Work instructions: Using the material below, copy every line where "metric" appears.
___ Provided records
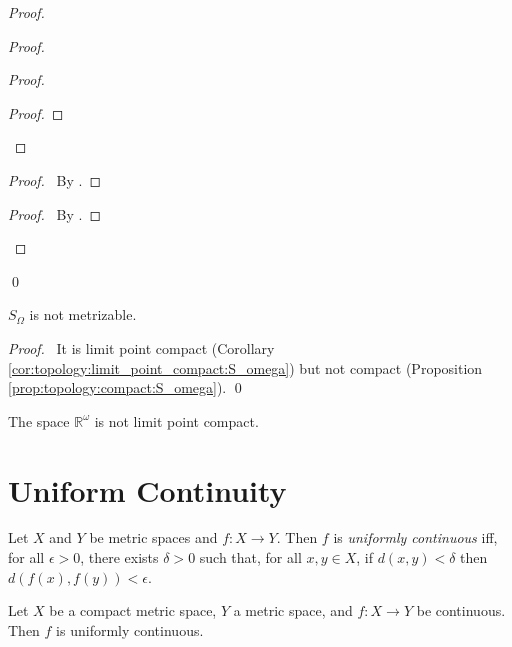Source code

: \begin{proof}
\begin{proof}
\begin{proof}
\begin{proof}
      \end{proof}
    \end{proof}
    \begin{proof}
      \pf\ By .
    \end{proof}
    \begin{proof}
      \pf\ By .
    \end{proof}
  \end{proof}
  \qed
\end{proof}

\begin{cor}
  $S_\Omega$ is not metrizable.
\end{cor}

\begin{proof}
  \pf\ It is limit point compact (Corollary
  \ref{cor:topology:limit_point_compact:S_omega}) but not compact (Proposition
  \ref{prop:topology:compact:S_omega}). \qed
\end{proof}

\begin{cor}
  The space $\mathbb{R}^\omega$ is not limit point compact.
\end{cor}

\section{Uniform Continuity}

\begin{df}
  Let $X$ and $Y$ be metric spaces and $f : X \rightarrow Y$. Then $f$ is
  \emph{uniformly continuous} iff, for all $\epsilon > 0$, there exists
  $\delta > 0$ such that, for all $x, y \in X$, if $d(x, y) < \delta$ then
  $d(f(x), f(y)) < \epsilon$.
\end{df}

\begin{thm}
  Let $X$ be a compact metric space, $Y$ a metric space, and $f : X
  \rightarrow Y$ be continuous. Then $f$ is uniformly continuous.
\end{thm}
______
Answer box:
  Let $X$ and $Y$ be metric spaces and $f : X \rightarrow Y$. Then $f$ is
  Let $X$ be a compact metric space, $Y$ a metric space, and $f : X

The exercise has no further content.